Sigilosamente, como un profesor que espera pillar a sus alumnos en pleno desorden, de detrás de la verja de hierro aparecieron unos personajes vistiendo impecables chaquetas amarillas y azules (creo que son los colores de un partido político) y con el logo de la Municipalidad. Uno de ellos, que se identificó (sólo de palabra) como jefe de seguridad, se dirigió a nosotros:
-A ver, a ver... ¿quién está a cargo de esto? -Todo esto dicho con una aparente amabilidad que no convencía a nadie. El “A ver, a ver” más o menos significaba algo así como “Yo soy la autoridad y ustedes tienen que temerme”, porque, evidentemente la frase no tenía ninguna relación con ver algo, ya que el lugar estaba bien iluminado (mejor que la calle Rosales) y se veía todo muy claro. Y la pregunta: “¿Quién está a cargo de esto?” denotaba la torpeza del que no piensa que algunas actividades se realizan sin que nadie lo ordene, sin un mando superior que esté a cargo o, es más, sin que exista una remuneración de por medio.

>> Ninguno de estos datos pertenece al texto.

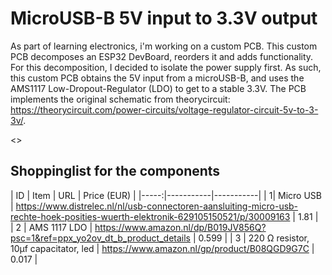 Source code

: # MicroUSB-B 5V input to 3.3V output
As part of learning electronics, i'm working on a custom PCB. This custom PCB decomposes an ESP32 DevBoard, reorders it and adds functionality. For this decomposition, I decided to isolate the power supply first.
As such, this custom PCB obtains the 5V input from a microUSB-B, and uses the AMS1117 Low-Dropout-Regulator (LDO) to get to a stable 3.3V. The PCB implements the original schematic from theorycircuit: https://theorycircuit.com/power-circuits/voltage-regulator-circuit-5v-to-3-3v/.

<<the Image>>

## Shoppinglist for the components

| ID | Item | URL | Price (EUR) |
|-----:|-----------|-----------|
|     1| Micro USB | https://www.distrelec.nl/nl/usb-connectoren-aansluiting-micro-usb-rechte-hoek-posities-wuerth-elektronik-629105150521/p/30009163 | 1.81 |    
| 2 | AMS 1117 LDO | https://www.amazon.nl/dp/B019JV856Q?psc=1&ref=ppx_yo2ov_dt_b_product_details | 0.599 |
| 3 | 220 &Omega; resistor, 10&mu;f capacitator, led | https://www.amazon.nl/gp/product/B08QGD9G7C | 0.017 |
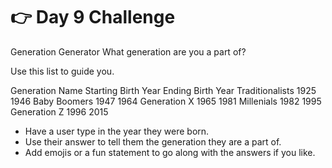 # 👉 Day 9 Challenge
Generation Generator
What generation are you a part of?

Use this list to guide you.

Generation Name	Starting Birth Year	Ending Birth Year
Traditionalists	1925	            1946
Baby Boomers	1947	            1964
Generation X	1965	            1981
Millenials	    1982	            1995
Generation Z	1996	            2015

- Have a user type in the year they were born.
- Use their answer to tell them the generation they are a part of.
- Add emojis or a fun statement to go along with the answers if you like. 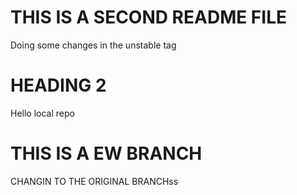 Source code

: # THIS IS A SECOND README FILE
Doing some changes in the unstable tag

# HEADING 2
Hello local repo

# THIS IS A EW BRANCH
CHANGIN TO THE ORIGINAL BRANCHss
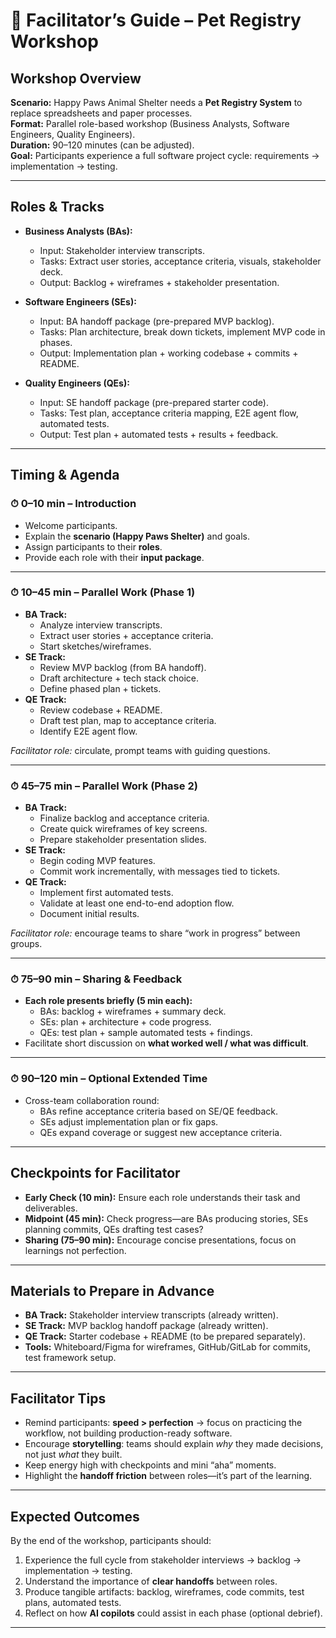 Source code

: # 🐾 Facilitator’s Guide – Pet Registry Workshop

## Workshop Overview
**Scenario:** Happy Paws Animal Shelter needs a **Pet Registry System** to replace spreadsheets and paper processes.  
**Format:** Parallel role-based workshop (Business Analysts, Software Engineers, Quality Engineers).  
**Duration:** 90–120 minutes (can be adjusted).  
**Goal:** Participants experience a full software project cycle: requirements → implementation → testing.  

---

## Roles & Tracks
- **Business Analysts (BAs):**
  - Input: Stakeholder interview transcripts.  
  - Tasks: Extract user stories, acceptance criteria, visuals, stakeholder deck.  
  - Output: Backlog + wireframes + stakeholder presentation.  

- **Software Engineers (SEs):**
  - Input: BA handoff package (pre-prepared MVP backlog).  
  - Tasks: Plan architecture, break down tickets, implement MVP code in phases.  
  - Output: Implementation plan + working codebase + commits + README.  

- **Quality Engineers (QEs):**
  - Input: SE handoff package (pre-prepared starter code).  
  - Tasks: Test plan, acceptance criteria mapping, E2E agent flow, automated tests.  
  - Output: Test plan + automated tests + results + feedback.  

---

## Timing & Agenda

### ⏱ 0–10 min – Introduction
- Welcome participants.  
- Explain the **scenario (Happy Paws Shelter)** and goals.  
- Assign participants to their **roles**.  
- Provide each role with their **input package**.  

---

### ⏱ 10–45 min – Parallel Work (Phase 1)
- **BA Track:**  
  - Analyze interview transcripts.  
  - Extract user stories + acceptance criteria.  
  - Start sketches/wireframes.  
- **SE Track:**  
  - Review MVP backlog (from BA handoff).  
  - Draft architecture + tech stack choice.  
  - Define phased plan + tickets.  
- **QE Track:**  
  - Review codebase + README.  
  - Draft test plan, map to acceptance criteria.  
  - Identify E2E agent flow.  

*Facilitator role:* circulate, prompt teams with guiding questions.  

---

### ⏱ 45–75 min – Parallel Work (Phase 2)
- **BA Track:**  
  - Finalize backlog and acceptance criteria.  
  - Create quick wireframes of key screens.  
  - Prepare stakeholder presentation slides.  
- **SE Track:**  
  - Begin coding MVP features.  
  - Commit work incrementally, with messages tied to tickets.  
- **QE Track:**  
  - Implement first automated tests.  
  - Validate at least one end-to-end adoption flow.  
  - Document initial results.  

*Facilitator role:* encourage teams to share “work in progress” between groups.  

---

### ⏱ 75–90 min – Sharing & Feedback
- **Each role presents briefly (5 min each):**  
  - BAs: backlog + wireframes + summary deck.  
  - SEs: plan + architecture + code progress.  
  - QEs: test plan + sample automated tests + findings.  
- Facilitate short discussion on **what worked well / what was difficult**.  

---

### ⏱ 90–120 min – Optional Extended Time
- Cross-team collaboration round:  
  - BAs refine acceptance criteria based on SE/QE feedback.  
  - SEs adjust implementation plan or fix gaps.  
  - QEs expand coverage or suggest new acceptance criteria.  

---

## Checkpoints for Facilitator
- **Early Check (10 min):** Ensure each role understands their task and deliverables.  
- **Midpoint (45 min):** Check progress—are BAs producing stories, SEs planning commits, QEs drafting test cases?  
- **Sharing (75–90 min):** Encourage concise presentations, focus on learnings not perfection.  

---

## Materials to Prepare in Advance
- **BA Track:** Stakeholder interview transcripts (already written).  
- **SE Track:** MVP backlog handoff package (already written).  
- **QE Track:** Starter codebase + README (to be prepared separately).  
- **Tools:** Whiteboard/Figma for wireframes, GitHub/GitLab for commits, test framework setup.  

---

## Facilitator Tips
- Remind participants: **speed > perfection** → focus on practicing the workflow, not building production-ready software.  
- Encourage **storytelling**: teams should explain *why* they made decisions, not just *what* they built.  
- Keep energy high with checkpoints and mini “aha” moments.  
- Highlight the **handoff friction** between roles—it’s part of the learning.  

---

## Expected Outcomes
By the end of the workshop, participants should:  
1. Experience the full cycle from stakeholder interviews → backlog → implementation → testing.  
2. Understand the importance of **clear handoffs** between roles.  
3. Produce tangible artifacts: backlog, wireframes, code commits, test plans, automated tests.  
4. Reflect on how **AI copilots** could assist in each phase (optional debrief).  

---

Le explicamos a la “autoridad” que nadie estaba a cargo y con un gesto de Mmmm..., no estoy muy convencido, comenzó su simuladamente amable retahíla.
-Les tengo que pedir que quiten esos carteles de ahí. Si quieren protestar por algo, deben seguir el conducto regular.
-¿Y cuál es el conducto regular? Preguntó alguien.
-Si quieren pedir algo al alcalde, deben hacer una carta y traérsela personalmente. Ese es el procedimiento.
O sea, el autodenominado jefe de seguridad, veladamente proponía que alguno de nosotros se levantara a las 4 de la madrugada o durmiera en los pasillos municipales para lograr un número que permitiera hablar con el alcalde y pedirle que cumpliera con su trabajo de mantener las calles en buen estado. Pero, eso si, sin meter mucha bulla, sin que los otros ciudadanos se enteraran de la petición. Estas cosas hay que hacerlas en silencio, no vaya a ser que los demás se acostumbren a protestar por cualquier cosa.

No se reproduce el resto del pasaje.